### Assigned task
Could you output the entries that follow exactly, omitting any pictures they contain?

### Source data
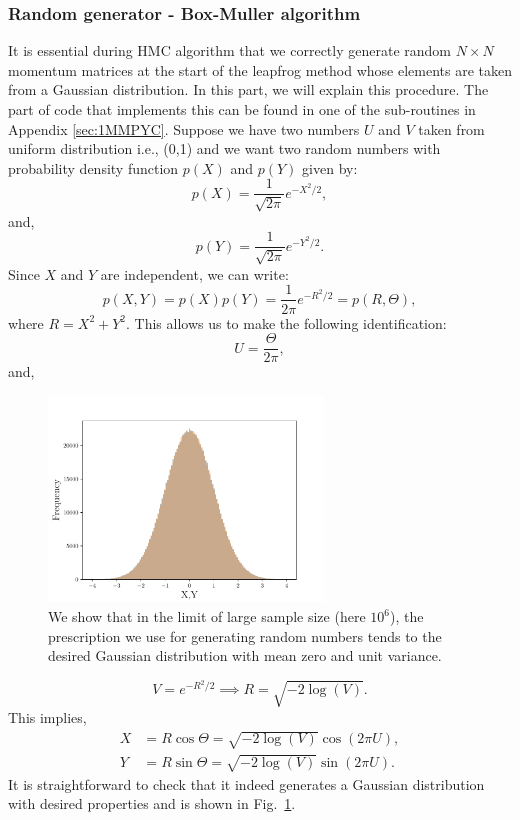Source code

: \documentclass[letter,11pt]{article}
\begin{document}
\subsubsection{Random generator - Box-Muller algorithm}  
It is essential during HMC algorithm that we correctly generate random 
$N \times N$ momentum matrices at the start of the leapfrog method whose elements are taken from a Gaussian distribution. 
In this part, we will explain this procedure. The part of code that implements this can be found in one of the sub-routines in 
Appendix \ref{sec:1MMPYC}.  Suppose we have two numbers $U$ and $V$ taken from uniform distribution i.e., (0,1) and we 
want two random numbers with probability density function $p(X)$ and $p(Y)$ given by:
\begin{equation}
	p(X) = \frac{1}{\sqrt{2\pi}} e^{-X^2/2}, 
\end{equation}
and, 
\begin{equation}
	p(Y) = \frac{1}{\sqrt{2\pi}} e^{-Y^2/2} .
\end{equation}
Since $X$ and $Y$ are independent, we can write:
\begin{equation}
	p(X,Y) = p(X) p(Y) = \frac{1}{2\pi} e^{-R^2/2} = p(R, \Theta),  
\end{equation}
where $R = X^2 + Y^2$. This allows us to make the following identification:
\begin{equation}
	U = \frac{\Theta}{2\pi}, 
\end{equation}
and, 
\begin{figure}[htbp] 
	\centering 
	\includegraphics[width=0.65\textwidth]{figs/testRN.pdf}
	\caption{\label{fig:RN}We show that in the limit of large sample size (here $10^6$), the prescription we use for 
	generating random numbers tends to the desired Gaussian distribution with mean zero and unit variance.}
\end{figure}
\begin{equation}
	V = e^{-R^2/2} \implies R = \sqrt{-2 \log(V)}. 
\end{equation}
This implies, 
\begin{align}
	X &= R \cos \Theta = \sqrt{-2 \log(V)} \cos(2 \pi U), \\
	Y &= R \sin \Theta = \sqrt{-2 \log(V)} \sin(2 \pi U).
\end{align}
It is straightforward to check that it indeed generates a Gaussian distribution with desired properties and is 
shown in Fig.~\ref{fig:RN}.
\end{document}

### Answer for this exercise
Source code

: \documentclass[letter,11pt]{article}
\begin{document}
\subsubsection{Random generator - Box-Muller algorithm}  
It is essential during HMC algorithm that we correctly generate random 
$N \times N$ momentum matrices at the start of the leapfrog method whose elements are taken from a Gaussian distribution. 
In this part, we will explain this procedure. The part of code that implements this can be found in one of the sub-routines in 
Appendix \ref{sec:1MMPYC}.  Suppose we have two numbers $U$ and $V$ taken from uniform distribution i.e., (0,1) and we 
want two random numbers with probability density function $p(X)$ and $p(Y)$ given by:
\begin{equation}
	p(X) = \frac{1}{\sqrt{2\pi}} e^{-X^2/2}, 
\end{equation}
and, 
\begin{equation}
	p(Y) = \frac{1}{\sqrt{2\pi}} e^{-Y^2/2} .
\end{equation}
Since $X$ and $Y$ are independent, we can write:
\begin{equation}
	p(X,Y) = p(X) p(Y) = \frac{1}{2\pi} e^{-R^2/2} = p(R, \Theta),  
\end{equation}
where $R = X^2 + Y^2$. This allows us to make the following identification:
\begin{equation}
	U = \frac{\Theta}{2\pi}, 
\end{equation}
and, 
\begin{figure}[htbp] 
	\centering 
	\includegraphics[width=0.65\textwidth]{figs/testRN.pdf}
	\caption{\label{fig:RN}We show that in the limit of large sample size (here $10^6$), the prescription we use for 
	generating random numbers tends to the desired Gaussian distribution with mean zero and unit variance.}
\end{figure}
\begin{equation}
	V = e^{-R^2/2} \implies R = \sqrt{-2 \log(V)}. 
\end{equation}
This implies, 
\begin{align}
	X &= R \cos \Theta = \sqrt{-2 \log(V)} \cos(2 \pi U), \\
	Y &= R \sin \Theta = \sqrt{-2 \log(V)} \sin(2 \pi U).
\end{align}
It is straightforward to check that it indeed generates a Gaussian distribution with desired properties and is 
shown in Fig.~\ref{fig:RN}.
\end{document}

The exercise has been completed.